Ellen Handelman, an art teacher and civil rights club leader at Lyseth, has had several groups of students successfully get their projects funded through Painting for a Purpose.

“One of the most important things a teacher can do is give students a voice to get something done,” she said.

The grants send a “powerful” message to students that their ideas matter, said Handelman, who contributes artwork to Painting for a Purpose.

Two Lyseth Elementary School students were granted money from Painting for a Purpose to repaint the school’s Buddy Bench, a place were kids who are lonely can go to be comforted by classmates.

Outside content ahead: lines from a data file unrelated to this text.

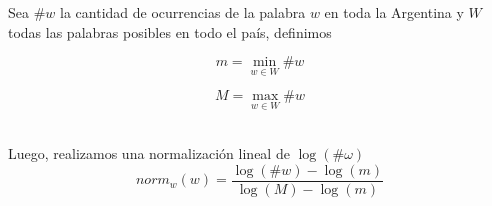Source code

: 
Sea $\# w$ la cantidad de ocurrencias de la palabra $w$ en toda la Argentina y $W$ todas las palabras posibles en todo el país, definimos


\noindent\begin{minipage}{.5\linewidth}
\begin{equation}
  m = \min \limits_{w \in W} \# w
\end{equation}
\end{minipage}%
\begin{minipage}{.5\linewidth}
\begin{equation}
  M = \max \limits_{w \in W} \# w
\end{equation}
\end{minipage}\\

Luego, realizamos una normalización lineal de $\log(\# \omega)$ 
\begin{equation}
  norm_w(w) = \frac{\log \left(\# w\right) - \log \left(m\right)}{\log \left(M\right) -\log \left(m\right)}
\end{equation}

Courtesy / Ellen Handelman

Through the years, grant proposals have come from students across all grade levels.

“As adults, we can have an idea of the problems that need to be solved, but with this, you are getting from young people what is important to them and ways they can make a difference,” Edwards said.

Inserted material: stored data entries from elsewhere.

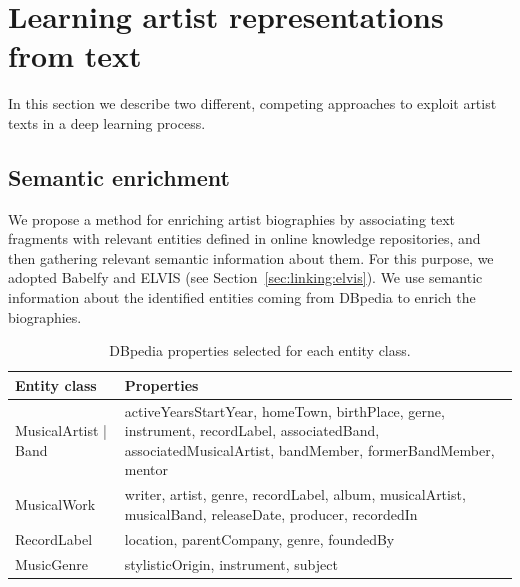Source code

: \section{Learning artist representations from text}\label{sec:cold-rec:text}

In this section we describe two different, competing approaches to exploit artist texts in a deep learning process. %

\subsection{Semantic enrichment}\label{sec:cold-rec:sem}

We propose a method for enriching artist biographies by associating text fragments with relevant entities defined in online knowledge repositories, and then gathering relevant semantic information about them. For this purpose, we adopted Babelfy \citep{Moroetal2014} and ELVIS (see Section~\ref{sec:linking:elvis}). We use semantic information about the identified entities coming from DBpedia to enrich the biographies. 


\begin{table}
\centering
\begin{tabular}{l p{8cm}}
\toprule
\textbf{Entity class} & \textbf{Properties} \\
\midrule
MusicalArtist | Band & activeYearsStartYear, homeTown, birthPlace, gerne, instrument, recordLabel, associatedBand, associatedMusicalArtist, bandMember, formerBandMember, mentor \\
MusicalWork & writer, artist, genre, recordLabel, album, musicalArtist, musicalBand, releaseDate, producer, recordedIn \\
RecordLabel & location, parentCompany, genre, foundedBy \\
MusicGenre & stylisticOrigin, instrument, subject \\
\bottomrule
\end{tabular}
\caption{DBpedia properties selected for each entity class.}
\label{tbl:cold-rec:properties}
\end{table}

Past projects have created school gardens; sought to make  schools more welcoming, including efforts at Deering High School to hang a welcome banner in the front entrance; redesigned the Buddy Bench at Lyseth where kids can sit to be comforted by their classmates when they are feeling alone or sad; and set up mentoring between Reiche third-graders and in-coming kindergarteners and between eighth-grade and six-grade students at Lincoln.

Other projects have been aimed at helping those in need, including a revamp of the clothes closet at Portland High School, the ‘Ram’ily Market for clothing and other items at Deering, and the effort last year by two Portland High School students to make fleece hats for homeless people.

Students’ projects also have assisted people afar, such as those to help improve education in Guatemala, South Sudan, Peru, Nepal and Mali and to support orphanages in Madagascar, Haiti and Ghana. A few years ago, money was awarded so Portland High School students could partner with The Memory Project to give children in war-torn countries a personalized portrait of themselves.